Intrigued by the architecture and history behind those colonial black-and-white houses in Singapore? These iconic bungalows aren’t mere products of professional painting services but have a rich background.
So if you’re interested in getting to know these mysterious abodes, read on.
Where It All Started
With their whitewashed walls and dark-coloured timber, these heritage black-and-white houses first made their appearance between the 1920s and 1930s. Their original owners were plantation lords, British expats, high court judges, and top government officials.
Some of the signature architectural styles of these homes include elevated platforms and overhanging roofs. Shutter-style windows and high ceilings ensured that the slightest breeze can be felt throughout the house.
But when the Japanese Occupation happened, most of the original owners abandoned them. Japanese soldiers took over, and there are now just around 500 original black-and-white houses scattered all over Singapore.
Who’s behind It
Before shoebox-type homes took over, the architecture for black-and-white bungalows combined the tropical sensibilities of homes on stilts with traditional Tudor touches. Open and breezy interiors were in vogue back then, as well.
Elevated homes meant fewer chances of having pests and summer bugs getting into the house’s interiors. Concerns about flooding also influenced this unique architectural style, while overhanging eaves shielded inhabitants from direct sunlight.
This innovative home style meant independence from airconditioning and other artificial ways to cool off in a tropical setting. Surprisingly, the brains behind it was Architect Regent Alfred John Bidwell who’s responsible for Raffles Singapore and other famous contemporary landmarks.
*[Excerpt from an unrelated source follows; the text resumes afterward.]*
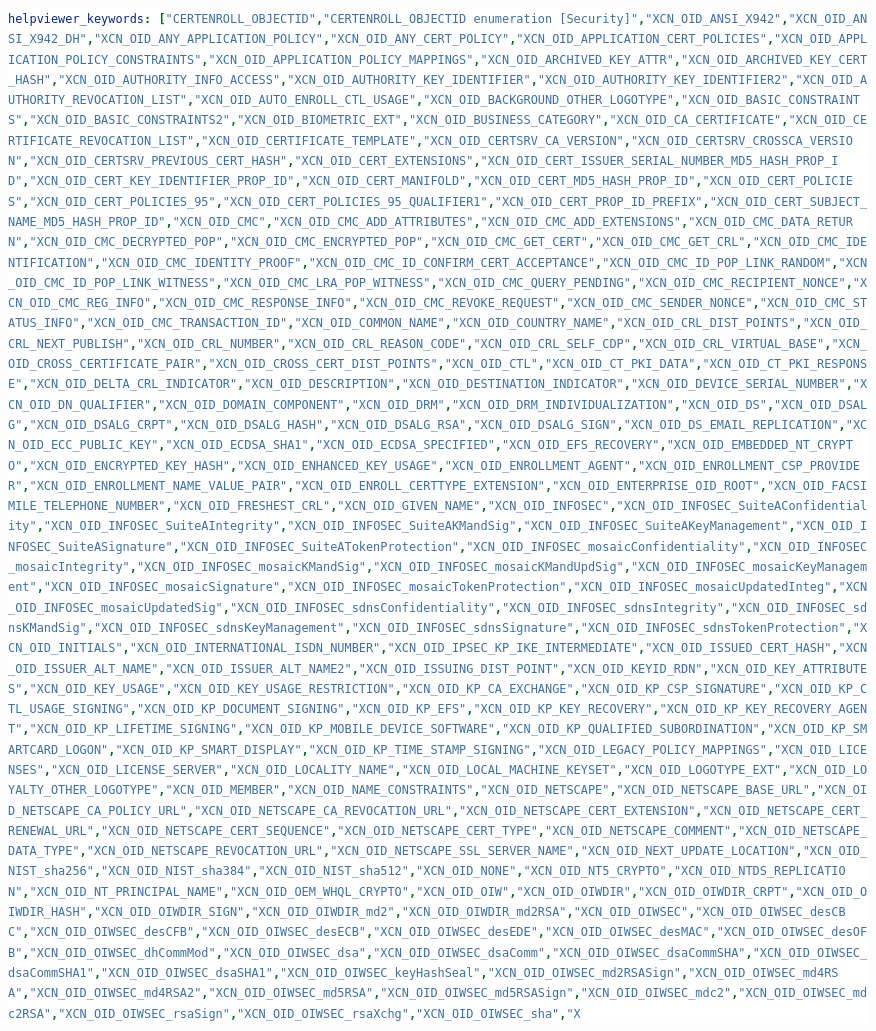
 ```yaml
helpviewer_keywords: ["CERTENROLL_OBJECTID","CERTENROLL_OBJECTID enumeration [Security]","XCN_OID_ANSI_X942","XCN_OID_ANSI_X942_DH","XCN_OID_ANY_APPLICATION_POLICY","XCN_OID_ANY_CERT_POLICY","XCN_OID_APPLICATION_CERT_POLICIES","XCN_OID_APPLICATION_POLICY_CONSTRAINTS","XCN_OID_APPLICATION_POLICY_MAPPINGS","XCN_OID_ARCHIVED_KEY_ATTR","XCN_OID_ARCHIVED_KEY_CERT_HASH","XCN_OID_AUTHORITY_INFO_ACCESS","XCN_OID_AUTHORITY_KEY_IDENTIFIER","XCN_OID_AUTHORITY_KEY_IDENTIFIER2","XCN_OID_AUTHORITY_REVOCATION_LIST","XCN_OID_AUTO_ENROLL_CTL_USAGE","XCN_OID_BACKGROUND_OTHER_LOGOTYPE","XCN_OID_BASIC_CONSTRAINTS","XCN_OID_BASIC_CONSTRAINTS2","XCN_OID_BIOMETRIC_EXT","XCN_OID_BUSINESS_CATEGORY","XCN_OID_CA_CERTIFICATE","XCN_OID_CERTIFICATE_REVOCATION_LIST","XCN_OID_CERTIFICATE_TEMPLATE","XCN_OID_CERTSRV_CA_VERSION","XCN_OID_CERTSRV_CROSSCA_VERSION","XCN_OID_CERTSRV_PREVIOUS_CERT_HASH","XCN_OID_CERT_EXTENSIONS","XCN_OID_CERT_ISSUER_SERIAL_NUMBER_MD5_HASH_PROP_ID","XCN_OID_CERT_KEY_IDENTIFIER_PROP_ID","XCN_OID_CERT_MANIFOLD","XCN_OID_CERT_MD5_HASH_PROP_ID","XCN_OID_CERT_POLICIES","XCN_OID_CERT_POLICIES_95","XCN_OID_CERT_POLICIES_95_QUALIFIER1","XCN_OID_CERT_PROP_ID_PREFIX","XCN_OID_CERT_SUBJECT_NAME_MD5_HASH_PROP_ID","XCN_OID_CMC","XCN_OID_CMC_ADD_ATTRIBUTES","XCN_OID_CMC_ADD_EXTENSIONS","XCN_OID_CMC_DATA_RETURN","XCN_OID_CMC_DECRYPTED_POP","XCN_OID_CMC_ENCRYPTED_POP","XCN_OID_CMC_GET_CERT","XCN_OID_CMC_GET_CRL","XCN_OID_CMC_IDENTIFICATION","XCN_OID_CMC_IDENTITY_PROOF","XCN_OID_CMC_ID_CONFIRM_CERT_ACCEPTANCE","XCN_OID_CMC_ID_POP_LINK_RANDOM","XCN_OID_CMC_ID_POP_LINK_WITNESS","XCN_OID_CMC_LRA_POP_WITNESS","XCN_OID_CMC_QUERY_PENDING","XCN_OID_CMC_RECIPIENT_NONCE","XCN_OID_CMC_REG_INFO","XCN_OID_CMC_RESPONSE_INFO","XCN_OID_CMC_REVOKE_REQUEST","XCN_OID_CMC_SENDER_NONCE","XCN_OID_CMC_STATUS_INFO","XCN_OID_CMC_TRANSACTION_ID","XCN_OID_COMMON_NAME","XCN_OID_COUNTRY_NAME","XCN_OID_CRL_DIST_POINTS","XCN_OID_CRL_NEXT_PUBLISH","XCN_OID_CRL_NUMBER","XCN_OID_CRL_REASON_CODE","XCN_OID_CRL_SELF_CDP","XCN_OID_CRL_VIRTUAL_BASE","XCN_OID_CROSS_CERTIFICATE_PAIR","XCN_OID_CROSS_CERT_DIST_POINTS","XCN_OID_CTL","XCN_OID_CT_PKI_DATA","XCN_OID_CT_PKI_RESPONSE","XCN_OID_DELTA_CRL_INDICATOR","XCN_OID_DESCRIPTION","XCN_OID_DESTINATION_INDICATOR","XCN_OID_DEVICE_SERIAL_NUMBER","XCN_OID_DN_QUALIFIER","XCN_OID_DOMAIN_COMPONENT","XCN_OID_DRM","XCN_OID_DRM_INDIVIDUALIZATION","XCN_OID_DS","XCN_OID_DSALG","XCN_OID_DSALG_CRPT","XCN_OID_DSALG_HASH","XCN_OID_DSALG_RSA","XCN_OID_DSALG_SIGN","XCN_OID_DS_EMAIL_REPLICATION","XCN_OID_ECC_PUBLIC_KEY","XCN_OID_ECDSA_SHA1","XCN_OID_ECDSA_SPECIFIED","XCN_OID_EFS_RECOVERY","XCN_OID_EMBEDDED_NT_CRYPTO","XCN_OID_ENCRYPTED_KEY_HASH","XCN_OID_ENHANCED_KEY_USAGE","XCN_OID_ENROLLMENT_AGENT","XCN_OID_ENROLLMENT_CSP_PROVIDER","XCN_OID_ENROLLMENT_NAME_VALUE_PAIR","XCN_OID_ENROLL_CERTTYPE_EXTENSION","XCN_OID_ENTERPRISE_OID_ROOT","XCN_OID_FACSIMILE_TELEPHONE_NUMBER","XCN_OID_FRESHEST_CRL","XCN_OID_GIVEN_NAME","XCN_OID_INFOSEC","XCN_OID_INFOSEC_SuiteAConfidentiality","XCN_OID_INFOSEC_SuiteAIntegrity","XCN_OID_INFOSEC_SuiteAKMandSig","XCN_OID_INFOSEC_SuiteAKeyManagement","XCN_OID_INFOSEC_SuiteASignature","XCN_OID_INFOSEC_SuiteATokenProtection","XCN_OID_INFOSEC_mosaicConfidentiality","XCN_OID_INFOSEC_mosaicIntegrity","XCN_OID_INFOSEC_mosaicKMandSig","XCN_OID_INFOSEC_mosaicKMandUpdSig","XCN_OID_INFOSEC_mosaicKeyManagement","XCN_OID_INFOSEC_mosaicSignature","XCN_OID_INFOSEC_mosaicTokenProtection","XCN_OID_INFOSEC_mosaicUpdatedInteg","XCN_OID_INFOSEC_mosaicUpdatedSig","XCN_OID_INFOSEC_sdnsConfidentiality","XCN_OID_INFOSEC_sdnsIntegrity","XCN_OID_INFOSEC_sdnsKMandSig","XCN_OID_INFOSEC_sdnsKeyManagement","XCN_OID_INFOSEC_sdnsSignature","XCN_OID_INFOSEC_sdnsTokenProtection","XCN_OID_INITIALS","XCN_OID_INTERNATIONAL_ISDN_NUMBER","XCN_OID_IPSEC_KP_IKE_INTERMEDIATE","XCN_OID_ISSUED_CERT_HASH","XCN_OID_ISSUER_ALT_NAME","XCN_OID_ISSUER_ALT_NAME2","XCN_OID_ISSUING_DIST_POINT","XCN_OID_KEYID_RDN","XCN_OID_KEY_ATTRIBUTES","XCN_OID_KEY_USAGE","XCN_OID_KEY_USAGE_RESTRICTION","XCN_OID_KP_CA_EXCHANGE","XCN_OID_KP_CSP_SIGNATURE","XCN_OID_KP_CTL_USAGE_SIGNING","XCN_OID_KP_DOCUMENT_SIGNING","XCN_OID_KP_EFS","XCN_OID_KP_KEY_RECOVERY","XCN_OID_KP_KEY_RECOVERY_AGENT","XCN_OID_KP_LIFETIME_SIGNING","XCN_OID_KP_MOBILE_DEVICE_SOFTWARE","XCN_OID_KP_QUALIFIED_SUBORDINATION","XCN_OID_KP_SMARTCARD_LOGON","XCN_OID_KP_SMART_DISPLAY","XCN_OID_KP_TIME_STAMP_SIGNING","XCN_OID_LEGACY_POLICY_MAPPINGS","XCN_OID_LICENSES","XCN_OID_LICENSE_SERVER","XCN_OID_LOCALITY_NAME","XCN_OID_LOCAL_MACHINE_KEYSET","XCN_OID_LOGOTYPE_EXT","XCN_OID_LOYALTY_OTHER_LOGOTYPE","XCN_OID_MEMBER","XCN_OID_NAME_CONSTRAINTS","XCN_OID_NETSCAPE","XCN_OID_NETSCAPE_BASE_URL","XCN_OID_NETSCAPE_CA_POLICY_URL","XCN_OID_NETSCAPE_CA_REVOCATION_URL","XCN_OID_NETSCAPE_CERT_EXTENSION","XCN_OID_NETSCAPE_CERT_RENEWAL_URL","XCN_OID_NETSCAPE_CERT_SEQUENCE","XCN_OID_NETSCAPE_CERT_TYPE","XCN_OID_NETSCAPE_COMMENT","XCN_OID_NETSCAPE_DATA_TYPE","XCN_OID_NETSCAPE_REVOCATION_URL","XCN_OID_NETSCAPE_SSL_SERVER_NAME","XCN_OID_NEXT_UPDATE_LOCATION","XCN_OID_NIST_sha256","XCN_OID_NIST_sha384","XCN_OID_NIST_sha512","XCN_OID_NONE","XCN_OID_NT5_CRYPTO","XCN_OID_NTDS_REPLICATION","XCN_OID_NT_PRINCIPAL_NAME","XCN_OID_OEM_WHQL_CRYPTO","XCN_OID_OIW","XCN_OID_OIWDIR","XCN_OID_OIWDIR_CRPT","XCN_OID_OIWDIR_HASH","XCN_OID_OIWDIR_SIGN","XCN_OID_OIWDIR_md2","XCN_OID_OIWDIR_md2RSA","XCN_OID_OIWSEC","XCN_OID_OIWSEC_desCBC","XCN_OID_OIWSEC_desCFB","XCN_OID_OIWSEC_desECB","XCN_OID_OIWSEC_desEDE","XCN_OID_OIWSEC_desMAC","XCN_OID_OIWSEC_desOFB","XCN_OID_OIWSEC_dhCommMod","XCN_OID_OIWSEC_dsa","XCN_OID_OIWSEC_dsaComm","XCN_OID_OIWSEC_dsaCommSHA","XCN_OID_OIWSEC_dsaCommSHA1","XCN_OID_OIWSEC_dsaSHA1","XCN_OID_OIWSEC_keyHashSeal","XCN_OID_OIWSEC_md2RSASign","XCN_OID_OIWSEC_md4RSA","XCN_OID_OIWSEC_md4RSA2","XCN_OID_OIWSEC_md5RSA","XCN_OID_OIWSEC_md5RSASign","XCN_OID_OIWSEC_mdc2","XCN_OID_OIWSEC_mdc2RSA","XCN_OID_OIWSEC_rsaSign","XCN_OID_OIWSEC_rsaXchg","XCN_OID_OIWSEC_sha","X
```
Some Great Examples of Black-and-White Houses
As previously mentioned, there are still a few hundred black-and-white houses scattered all over Singapore. Some of them are being managed by property agencies in Singapore or have been bought by expats and other foreigners.
Not surprisingly, the locations for these homes are in the vicinity of international schools in Singapore like Alexandra Park and Portsdown Road. Other sites include Dempsey Road and Rochester Park.
Some of the original houses have been converted into restaurants or foreign embassy offices. A cluster of them in Portsdown Road has been transformed into a sort of artistic enclave with art galleries and studios, while others are now government-owned.
How to Live in One
The historic and iconic black-and-white houses continue to be in demand among expats and their families. This means rentals can go as high as $35,000/month, especially for well-maintained ones in leafy, exclusive enclaves.
If you’re thinking of renting one, check out listings from reputable property managers to see which ones are available. Since some of the homes are government-owned, it might be worth checking out the Singapore Land Authority’s website for any leads.
If you do manage to snag yourself this much-coveted home, make sure to have repair services, cleaning services, and pest control teams in your essential contacts list for homeowners. For your peace of mind, you’ll need professionals to help you deal with an old house.